US 12,118,996 B2
	Method for processing voice signals of multiple speakers, and electronic device according thereto
Young Ho Han, Suwon-si (KR); Nam Hoon Kim, Suwon-si (KR); Jae Young Roh, Suwon-si (KR); Chi Youn Park, Suwon-si (KR); Kyung Min Lee, Suwon-si (KR); Keun Seok Cho, Suwon-si (KR); and Jong Youb Ryu, Suwon-si (KR)
Assigned to Samsung Electronics Co., Ltd., Suwon-si (KR)
Filed by Samsung Electronics Co., Ltd., Suwon-si (KR)
Filed on Oct. 27, 2022, as Appl. No. 17/975,074.
Application 17/975,074 is a continuation of application No. 16/755,383, granted, now 11,495,222, previously published as PCT/KR2018/013821, filed on Nov. 13, 2018.
Claims priority of application No. 10-2017-0175339 (KR), filed on Dec. 19, 2017.
Prior Publication US 2023/0040938 A1, Feb. 9, 2023
Int. Cl. G10L 15/00 (2013.01); G10L 15/02 (2006.01); G10L 15/10 (2006.01); G10L 15/22 (2006.01)

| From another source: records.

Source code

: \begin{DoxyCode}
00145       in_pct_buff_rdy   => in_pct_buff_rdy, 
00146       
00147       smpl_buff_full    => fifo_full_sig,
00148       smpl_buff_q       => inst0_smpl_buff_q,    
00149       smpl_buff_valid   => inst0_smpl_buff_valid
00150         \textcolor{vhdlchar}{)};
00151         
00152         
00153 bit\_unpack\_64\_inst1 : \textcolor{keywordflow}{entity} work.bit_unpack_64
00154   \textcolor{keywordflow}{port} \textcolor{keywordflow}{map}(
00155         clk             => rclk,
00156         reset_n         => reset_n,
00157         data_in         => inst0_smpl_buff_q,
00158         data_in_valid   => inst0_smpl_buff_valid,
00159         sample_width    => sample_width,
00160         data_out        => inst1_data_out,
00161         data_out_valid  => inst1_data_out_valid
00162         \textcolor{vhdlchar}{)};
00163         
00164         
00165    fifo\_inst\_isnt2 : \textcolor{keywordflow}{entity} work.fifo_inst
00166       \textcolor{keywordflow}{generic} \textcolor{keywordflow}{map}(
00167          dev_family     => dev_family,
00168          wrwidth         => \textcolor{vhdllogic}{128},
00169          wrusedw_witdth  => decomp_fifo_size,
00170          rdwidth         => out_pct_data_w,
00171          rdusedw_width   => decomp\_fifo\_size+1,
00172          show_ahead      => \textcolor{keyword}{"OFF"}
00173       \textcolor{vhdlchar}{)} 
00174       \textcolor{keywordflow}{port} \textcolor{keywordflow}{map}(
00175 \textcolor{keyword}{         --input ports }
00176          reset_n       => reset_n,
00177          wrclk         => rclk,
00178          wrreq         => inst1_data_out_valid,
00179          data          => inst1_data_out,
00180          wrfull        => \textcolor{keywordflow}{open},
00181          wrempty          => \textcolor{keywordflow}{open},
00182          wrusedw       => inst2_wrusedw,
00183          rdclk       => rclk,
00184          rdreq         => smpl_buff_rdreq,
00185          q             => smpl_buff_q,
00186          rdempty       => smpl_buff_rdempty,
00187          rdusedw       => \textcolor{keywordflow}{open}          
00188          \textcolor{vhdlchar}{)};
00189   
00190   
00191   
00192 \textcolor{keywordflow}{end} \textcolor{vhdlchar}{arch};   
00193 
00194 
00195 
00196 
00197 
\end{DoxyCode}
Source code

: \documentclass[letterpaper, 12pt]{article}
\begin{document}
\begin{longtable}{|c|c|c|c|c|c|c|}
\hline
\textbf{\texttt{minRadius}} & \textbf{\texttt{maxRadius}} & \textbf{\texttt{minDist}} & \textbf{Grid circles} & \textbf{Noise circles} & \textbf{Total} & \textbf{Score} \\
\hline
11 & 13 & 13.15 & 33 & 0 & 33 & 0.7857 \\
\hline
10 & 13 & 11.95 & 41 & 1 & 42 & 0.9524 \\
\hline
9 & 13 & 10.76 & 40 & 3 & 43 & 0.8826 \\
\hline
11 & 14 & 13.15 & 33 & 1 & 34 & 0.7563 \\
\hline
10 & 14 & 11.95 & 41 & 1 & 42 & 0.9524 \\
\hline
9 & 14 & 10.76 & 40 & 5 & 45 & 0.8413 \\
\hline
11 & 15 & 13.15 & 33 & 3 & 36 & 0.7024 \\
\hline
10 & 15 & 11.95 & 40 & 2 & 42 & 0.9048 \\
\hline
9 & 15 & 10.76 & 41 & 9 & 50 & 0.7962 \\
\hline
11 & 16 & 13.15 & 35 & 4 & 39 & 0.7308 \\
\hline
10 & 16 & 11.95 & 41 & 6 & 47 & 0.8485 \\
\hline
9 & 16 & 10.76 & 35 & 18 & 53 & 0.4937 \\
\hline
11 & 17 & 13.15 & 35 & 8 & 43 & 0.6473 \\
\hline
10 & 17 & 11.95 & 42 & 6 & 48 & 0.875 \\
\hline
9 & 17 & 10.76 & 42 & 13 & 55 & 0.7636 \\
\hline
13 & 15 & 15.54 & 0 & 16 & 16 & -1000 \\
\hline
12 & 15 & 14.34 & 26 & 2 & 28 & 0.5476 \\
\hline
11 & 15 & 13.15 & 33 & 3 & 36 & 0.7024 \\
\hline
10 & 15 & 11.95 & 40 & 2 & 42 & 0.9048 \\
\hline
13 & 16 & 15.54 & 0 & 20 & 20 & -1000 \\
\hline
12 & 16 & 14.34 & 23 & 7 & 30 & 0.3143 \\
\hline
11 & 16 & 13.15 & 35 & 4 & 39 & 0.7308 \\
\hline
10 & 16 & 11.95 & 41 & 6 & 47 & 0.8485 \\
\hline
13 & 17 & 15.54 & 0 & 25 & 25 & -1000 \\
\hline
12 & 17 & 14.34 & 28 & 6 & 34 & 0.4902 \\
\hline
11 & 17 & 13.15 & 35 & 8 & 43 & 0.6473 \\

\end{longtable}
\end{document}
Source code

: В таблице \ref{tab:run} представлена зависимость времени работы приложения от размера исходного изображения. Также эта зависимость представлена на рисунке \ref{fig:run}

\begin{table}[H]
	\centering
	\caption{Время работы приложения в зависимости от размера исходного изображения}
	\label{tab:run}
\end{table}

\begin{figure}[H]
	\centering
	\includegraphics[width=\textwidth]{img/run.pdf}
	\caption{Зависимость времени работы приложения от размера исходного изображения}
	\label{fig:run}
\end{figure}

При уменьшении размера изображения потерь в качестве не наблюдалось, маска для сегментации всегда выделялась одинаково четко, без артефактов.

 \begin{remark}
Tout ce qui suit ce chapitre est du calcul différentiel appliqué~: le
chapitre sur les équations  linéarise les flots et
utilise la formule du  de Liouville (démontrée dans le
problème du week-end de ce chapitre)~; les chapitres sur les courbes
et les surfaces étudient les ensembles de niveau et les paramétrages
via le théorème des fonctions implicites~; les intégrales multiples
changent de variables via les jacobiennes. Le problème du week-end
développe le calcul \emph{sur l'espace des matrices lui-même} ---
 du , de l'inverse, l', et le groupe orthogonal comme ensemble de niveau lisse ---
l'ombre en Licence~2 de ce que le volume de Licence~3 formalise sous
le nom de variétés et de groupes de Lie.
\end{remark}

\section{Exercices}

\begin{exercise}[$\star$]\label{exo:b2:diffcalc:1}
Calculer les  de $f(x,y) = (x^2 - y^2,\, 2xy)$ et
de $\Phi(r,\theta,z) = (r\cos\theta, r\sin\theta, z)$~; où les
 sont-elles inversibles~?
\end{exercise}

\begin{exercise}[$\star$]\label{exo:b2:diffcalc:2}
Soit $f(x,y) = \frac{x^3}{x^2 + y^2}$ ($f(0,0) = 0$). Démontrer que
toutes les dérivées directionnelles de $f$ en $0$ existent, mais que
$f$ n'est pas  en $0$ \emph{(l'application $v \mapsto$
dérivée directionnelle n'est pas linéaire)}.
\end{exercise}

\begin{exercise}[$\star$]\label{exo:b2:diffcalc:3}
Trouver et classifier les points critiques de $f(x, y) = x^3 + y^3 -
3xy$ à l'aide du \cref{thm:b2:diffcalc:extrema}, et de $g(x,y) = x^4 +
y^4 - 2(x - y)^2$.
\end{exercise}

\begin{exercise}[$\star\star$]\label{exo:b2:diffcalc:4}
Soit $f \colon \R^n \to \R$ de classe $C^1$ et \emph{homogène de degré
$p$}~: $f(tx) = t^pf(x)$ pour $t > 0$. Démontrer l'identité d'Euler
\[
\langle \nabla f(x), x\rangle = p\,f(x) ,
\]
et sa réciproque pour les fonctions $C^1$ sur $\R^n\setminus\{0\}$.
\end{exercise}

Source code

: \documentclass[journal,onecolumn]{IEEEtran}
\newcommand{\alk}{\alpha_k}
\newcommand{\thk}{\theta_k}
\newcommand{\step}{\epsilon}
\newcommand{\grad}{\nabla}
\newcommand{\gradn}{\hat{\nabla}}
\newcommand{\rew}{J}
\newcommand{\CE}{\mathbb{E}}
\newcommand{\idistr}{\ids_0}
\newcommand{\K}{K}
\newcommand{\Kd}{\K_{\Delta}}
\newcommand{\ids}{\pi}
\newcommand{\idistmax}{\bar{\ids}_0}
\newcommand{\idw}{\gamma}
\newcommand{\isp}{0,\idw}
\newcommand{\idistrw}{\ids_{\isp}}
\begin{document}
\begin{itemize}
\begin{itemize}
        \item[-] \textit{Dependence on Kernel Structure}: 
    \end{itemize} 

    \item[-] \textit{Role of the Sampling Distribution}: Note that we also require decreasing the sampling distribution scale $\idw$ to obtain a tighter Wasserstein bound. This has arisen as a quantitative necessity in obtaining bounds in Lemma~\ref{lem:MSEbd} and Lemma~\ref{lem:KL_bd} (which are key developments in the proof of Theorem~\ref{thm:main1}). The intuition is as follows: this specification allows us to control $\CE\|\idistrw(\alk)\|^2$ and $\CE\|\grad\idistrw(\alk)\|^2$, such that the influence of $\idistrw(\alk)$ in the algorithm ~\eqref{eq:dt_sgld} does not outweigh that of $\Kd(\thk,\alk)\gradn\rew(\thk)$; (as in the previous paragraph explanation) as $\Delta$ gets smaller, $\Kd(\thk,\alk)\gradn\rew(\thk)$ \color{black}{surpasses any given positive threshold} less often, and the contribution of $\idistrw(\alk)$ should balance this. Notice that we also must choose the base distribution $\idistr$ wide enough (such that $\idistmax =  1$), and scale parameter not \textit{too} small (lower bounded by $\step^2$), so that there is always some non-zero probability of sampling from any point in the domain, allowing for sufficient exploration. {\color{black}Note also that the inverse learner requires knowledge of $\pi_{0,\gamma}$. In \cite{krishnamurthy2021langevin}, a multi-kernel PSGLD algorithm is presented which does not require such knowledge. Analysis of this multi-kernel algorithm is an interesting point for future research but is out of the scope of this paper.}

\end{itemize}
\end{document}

CPC G10L 15/22 (2013.01) [G10L 15/02 (2013.01); G10L 15/10 (2013.01)]

20 Claims

1. An electronic device comprising:

a receiver receiving a speech signal;

memory storing one or more computer programs; and

one or more processors communicatively coupled to the receiver and the memory,

wherein the one or more computer programs include computer-executable instructions that, when executed by the one or more processors, cause the electronic device to:

control the receiver to receive the speech signal,

determine whether the speech signal comprises speech signals of a plurality of different speakers,

in response to determining that the speech signal comprises the speech signals of the plurality of different speakers, detect feature information from a speech signal of each speaker,

based on the feature information, determine relationships between speech content of the plurality of different speakers,

based on the determined relationships between the speech content of the plurality of different speakers, determine that speech content of a first speaker among the plurality of different speakers and speech content of a second speaker among the plurality of different speakers are generated in a same speech domain and that conflicts occur between the speech content of the first speaker and the speech content of the second speaker, and

based on the determining that conflicts occur and the determined relationships between the speech content of the plurality of different speakers, control the electronic device and at least one other electronic device to perform an operation corresponding to each speech content of the plurality of different speakers.